La prima causa, secondo l’associazione di categoria, è la contrazione dei consumi. Ogni famiglia spende in media 2.530 euro in meno all’anno rispetto al 2011. E questo non solo nelle aree più povere del Paese. Basti pensare che le famiglie lombarde hanno ridotto le loro uscite del 3,5 per cento, mentre quelle venete del 4,4 per cento. I settori più colpiti da questa «spending review» fatta in casa sono alimentari e bevande non alcoliche (-5,6%), vestiario e calzature (-3,3%), mobili ed elettrodomestici (-7,5%), libri (-19,3%), giornali (-40,1%). Ma non è solo la maggiore propensione al risparmio a mettere in ginocchio il piccolo commercio. Il dito è puntato anche contro burocrazia, grandi centri commerciali e e-commerce. «Uno dei settori più in sofferenza è l’abbigliamento conferma Mauro Bussoni, segretario di Confesercenti -. La concorrenza dell’online e degli outlet è troppo forte. Così come insostenibile è quella generata da iniziative di stampo americano, come il black friday. Ma questo non vuol dire che difendersi non sia possibile. Ci sono realtà di quartiere che ce l’hanno fatta, specializzandosi nella qualità, nella conoscenza dei prodotti e nei servizi per i clienti. E conquistando nicchie di mercato importanti».

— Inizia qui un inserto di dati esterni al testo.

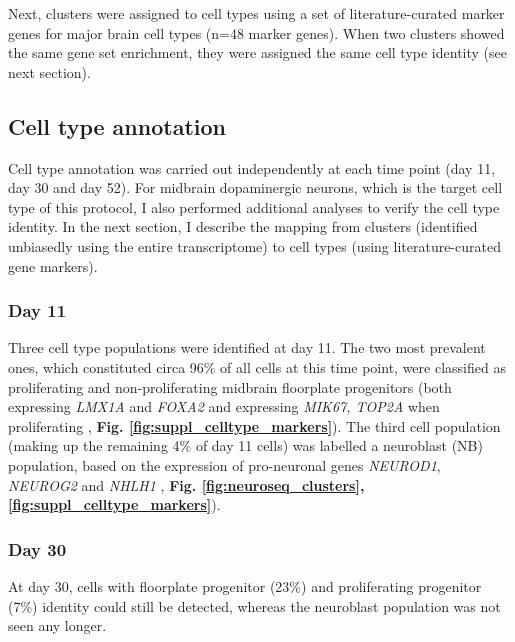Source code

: Next, clusters were assigned to cell types using a set of literature-curated marker genes for major brain cell types (n=48 marker genes). 
When two clusters showed the same gene set enrichment, they were assigned the same cell type identity (see next section).

\subsection{Cell type annotation}
Cell type annotation was carried out independently at each time point (day 11, day 30 and day 52).
For midbrain dopaminergic neurons, which is the target cell type of this protocol, I also performed additional analyses to verify the cell type identity.
In the next section, I describe the mapping from clusters (identified unbiasedly using the entire transcriptome) to cell types (using literature-curated gene markers).

\subsubsection{Day 11}

Three cell type populations were identified at day 11.
The two most prevalent ones, which constituted circa 96\% of all cells at this time point, were classified as proliferating and non-proliferating midbrain floorplate progenitors (both expressing \textit{LMX1A} and \textit{FOXA2} and expressing \textit{MIK67, TOP2A} when proliferating \cite{la2016molecular}, \textbf{Fig. \ref{fig:suppl_celltype_markers}}).
The third cell population (making up the remaining 4\% of day 11 cells) was labelled a neuroblast (NB) population, based on the expression of pro-neuronal genes \textit{NEUROD1}, \textit{NEUROG2} and \textit{NHLH1} \cite{bertrand2002proneural, lacomme2012neurog2}, \textbf{Fig. \ref{fig:neuroseq_clusters}, \ref{fig:suppl_celltype_markers}}).

\subsubsection{Day 30}

At day 30, cells with floorplate progenitor (23\%) and proliferating progenitor (7\%) identity could still be detected, whereas the neuroblast population was not seen any longer.


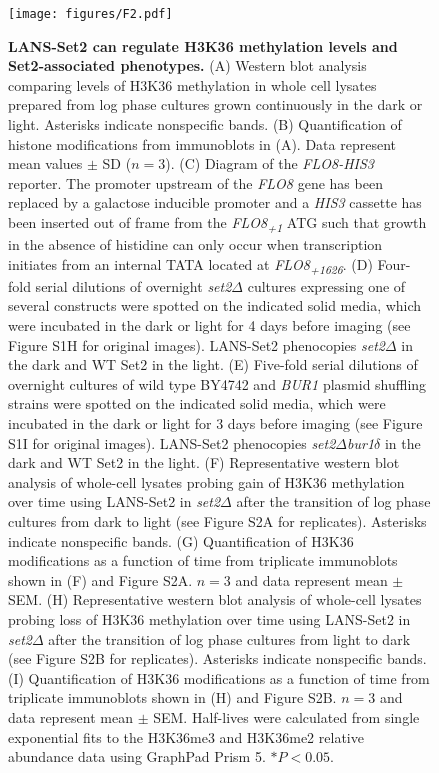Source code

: \documentclass[12pt]{biorxiv}
\begin{document}
\begin{spacing}{2}
\begin{figure}
\center
\texttt{[image: figures/F2.pdf]}
\caption{\textbf{LANS-Set2 can regulate H3K36 methylation levels and Set2-associated phenotypes.} (A) Western blot analysis comparing levels of H3K36 methylation in whole cell lysates prepared from log phase cultures grown continuously in the dark or light. Asterisks indicate nonspecific bands. (B) Quantification of histone modifications from immunoblots in (A). Data represent mean values $\pm$ SD ($n = 3$). (C) Diagram of the \textit{FLO8-HIS3} reporter. The promoter upstream of the \textit{FLO8} gene has been replaced by a galactose inducible promoter and a \textit{HIS3} cassette has been inserted out of frame from the \textit{FLO8}\textsubscript{\textit{+1}} ATG such that growth in the absence of histidine can only occur when transcription initiates from an internal TATA located at \textit{FLO8}\textsubscript{\textit{+1626}}. (D) Four-fold serial dilutions of overnight \textit{set2$\Delta$} cultures expressing one of several constructs were spotted on the indicated solid media, which were incubated in the dark or light for 4 days before imaging (see Figure S1H for original images). LANS-Set2 phenocopies \textit{set2$\Delta$} in the dark and WT Set2 in the light. (E) Five-fold serial dilutions of overnight cultures of wild type BY4742 and \textit{BUR1} plasmid shuffling strains were spotted on the indicated solid media, which were incubated in the dark or light for 3 days before imaging (see Figure S1I for original images). LANS-Set2 phenocopies \textit{set2$\Delta$bur1$\delta$} in the dark and WT Set2 in the light. (F) Representative western blot analysis of whole-cell lysates probing gain of H3K36 methylation over time using LANS-Set2 in \textit{set2$\Delta$} after the transition of log phase cultures from dark to light (see Figure S2A for replicates). Asterisks indicate nonspecific bands. (G) Quantification of H3K36 modifications as a function of time from triplicate immunoblots shown in (F) and Figure S2A. $n = 3$ and data represent mean $\pm$ SEM.  (H) Representative western blot analysis of whole-cell lysates probing loss of H3K36 methylation over time using LANS-Set2 in \textit{set2$\Delta$} after the transition of log phase cultures from light to dark (see Figure S2B for replicates). Asterisks indicate nonspecific bands. (I) Quantification of H3K36 modifications as a function of time from triplicate immunoblots shown in (H) and Figure S2B. $n = 3$ and data represent mean $\pm$ SEM.  Half-lives were calculated from single exponential fits to the H3K36me3 and H3K36me2 relative abundance data using GraphPad Prism 5. $\ast P < 0.05$.}
\end{figure}



%
%
%
%




\end{spacing}


%
%
%
%
\newpage


\end{document}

La maggior parte dei piccoli commercianti soffre

Secondo Confesercenti, lo scorso anno solo il 18 per cento dei dettaglianti ha chiuso con un bilancio positivo. Mentre la metà il 48 per cento ha paura del futuro. Un timore giustificato, visto che negli ultimi nove anni sono spariti 13.031 negozi di abbigliamento, 628 librerie, 3.083 edicole, 4.115 ferramenta, 1.034 giocattolai e 3.357 botteghe specializzate in calzature e articoli in pelle.

A fronte di questa emorragia di affari la concorrenza delle multinazionali dello shopping virtuale cresce sempre di più: secondo l’Istat lo scorso anno le vendite dei piccoli negozi fisici sono diminuite dello 0,6 per cento, mentre quelle del commercio elettronico hanno fatto un balzo in avanti del 16 per cento, con una spesa complessiva di 31,6 miliardi di euro da parte dei clienti italiani. «Le botteghe artigiane vivono della spesa delle famiglie. Se i consumi calano, e le risorse vengono utilizzate quasi solo su internet o nei centri commerciali, il destino di queste realtà non può che essere la chiusura spiega Paolo Zabeo, coordinatore dell’Ufficio studi della Cgia di Mestre -. Se poi a questi problemi aggiungiamo il costante aumento delle tasse, soprattutto locali, la pressione della burocrazia e la crescita dei costi fissi è chiaro che la sopravvivenza diventa impossibile».